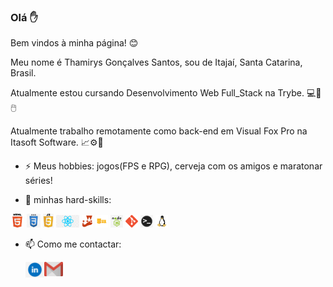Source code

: ### Olá ✋

Bem vindos à minha página! :blush:

Meu nome é Thamirys Gonçalves Santos, sou de Itajaí, Santa Catarina, Brasil.

Atualmente estou cursando Desenvolvimento Web Full_Stack na Trybe. 💻💾🖱️

Atualmente trabalho remotamente como back-end em Visual Fox Pro na Itasoft Software. 📈⚙️🔗

- ⚡ Meus hobbies: jogos(FPS e RPG), cerveja com os amigos e maratonar séries!

- 🔎 minhas hard-skills: 

<code><img height="22" src="https://raw.githubusercontent.com/ThamirysSantos/ThamirysSantos/master/images/html.png"></code>
<code><img height="22" src="https://raw.githubusercontent.com/ThamirysSantos/ThamirysSantos/master/images/css.jpeg"></code>
<code><img height="22" src="https://raw.githubusercontent.com/ThamirysSantos/ThamirysSantos/master/images/js.png"></code>
<code><img height="20" src="https://raw.githubusercontent.com/ThamirysSantos/ThamirysSantos/master/images/react.png"></code>
<code><img height="20" src="https://raw.githubusercontent.com/ThamirysSantos/ThamirysSantos/master/images/jest.png"></code>
<code><img height="20" src="https://raw.githubusercontent.com/ThamirysSantos/ThamirysSantos/master/images/sql.png"></code>
<code><img height="20" src="https://raw.githubusercontent.com/ThamirysSantos/ThamirysSantos/master/images/node.jpeg"></code>
<code><img height="20" src="https://raw.githubusercontent.com/ThamirysSantos/ThamirysSantos/master/images/git.png"></code>
<code><img height="20" src="https://raw.githubusercontent.com/ThamirysSantos/ThamirysSantos/master/images/terminal.png"></code>
<code><img height="20" src="https://raw.githubusercontent.com/ThamirysSantos/ThamirysSantos/master/images/linux.png"></code>

- 📫 Como me contactar:

  <a href="www.linkedin.com/in/thamirysgoncalves/">
    <img align="left" alt="PedroLinkedIn" width="30px" src="https://raw.githubusercontent.com/ThamirysSantos/ThamirysSantos/master/images/linkedIn.png" />
  </a>
  <a href="mailto:thamirysgoncalves.prog@gmail.com">
    <img align="left" alt="ThamyGmail" width="30px" src="https://raw.githubusercontent.com/ThamirysSantos/ThamirysSantos/master/images/gmail.png" />
  </a>
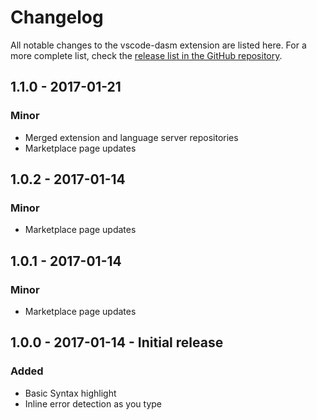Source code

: # Changelog

All notable changes to the vscode-dasm extension are listed here. For a more complete list, check the [release list in the GitHub repository](https://github.com/zeh/vscode-dasm/releases).

## 1.1.0 - 2017-01-21

### Minor

* Merged extension and language server repositories
* Marketplace page updates

## 1.0.2 - 2017-01-14

### Minor

* Marketplace page updates

## 1.0.1 - 2017-01-14

### Minor

* Marketplace page updates

## 1.0.0 - 2017-01-14 - Initial release

### Added

* Basic Syntax highlight
* Inline error detection as you type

------------------------------------------------------------------------

### YOUR TASK
An exact reproduction of all the records is required, with no pictures included.

### WRITTEN RESPONSE
Source code

: ### Olá ✋

Bem vindos à minha página! :blush:

Meu nome é Thamirys Gonçalves Santos, sou de Itajaí, Santa Catarina, Brasil.

Atualmente estou cursando Desenvolvimento Web Full_Stack na Trybe. 💻💾🖱️

Atualmente trabalho remotamente como back-end em Visual Fox Pro na Itasoft Software. 📈⚙️🔗

- ⚡ Meus hobbies: jogos(FPS e RPG), cerveja com os amigos e maratonar séries!

- 🔎 minhas hard-skills: 

<code><img height="22" src="https://raw.githubusercontent.com/ThamirysSantos/ThamirysSantos/master/images/html.png"></code>
<code><img height="22" src="https://raw.githubusercontent.com/ThamirysSantos/ThamirysSantos/master/images/css.jpeg"></code>
<code><img height="22" src="https://raw.githubusercontent.com/ThamirysSantos/ThamirysSantos/master/images/js.png"></code>
<code><img height="20" src="https://raw.githubusercontent.com/ThamirysSantos/ThamirysSantos/master/images/react.png"></code>
<code><img height="20" src="https://raw.githubusercontent.com/ThamirysSantos/ThamirysSantos/master/images/jest.png"></code>
<code><img height="20" src="https://raw.githubusercontent.com/ThamirysSantos/ThamirysSantos/master/images/sql.png"></code>
<code><img height="20" src="https://raw.githubusercontent.com/ThamirysSantos/ThamirysSantos/master/images/node.jpeg"></code>
<code><img height="20" src="https://raw.githubusercontent.com/ThamirysSantos/ThamirysSantos/master/images/git.png"></code>
<code><img height="20" src="https://raw.githubusercontent.com/ThamirysSantos/ThamirysSantos/master/images/terminal.png"></code>
<code><img height="20" src="https://raw.githubusercontent.com/ThamirysSantos/ThamirysSantos/master/images/linux.png"></code>

- 📫 Como me contactar:

  <a href="www.linkedin.com/in/thamirysgoncalves/">
    <img align="left" alt="PedroLinkedIn" width="30px" src="https://raw.githubusercontent.com/ThamirysSantos/ThamirysSantos/master/images/linkedIn.png" />
  </a>
  <a href="mailto:thamirysgoncalves.prog@gmail.com">
    <img align="left" alt="ThamyGmail" width="30px" src="https://raw.githubusercontent.com/ThamirysSantos/ThamirysSantos/master/images/gmail.png" />
  </a>
Source code

: # Changelog

All notable changes to the vscode-dasm extension are listed here. For a more complete list, check the [release list in the GitHub repository](https://github.com/zeh/vscode-dasm/releases).

## 1.1.0 - 2017-01-21

### Minor

* Merged extension and language server repositories
* Marketplace page updates

## 1.0.2 - 2017-01-14

### Minor

* Marketplace page updates

## 1.0.1 - 2017-01-14

### Minor

* Marketplace page updates

## 1.0.0 - 2017-01-14 - Initial release

### Added

* Basic Syntax highlight
* Inline error detection as you type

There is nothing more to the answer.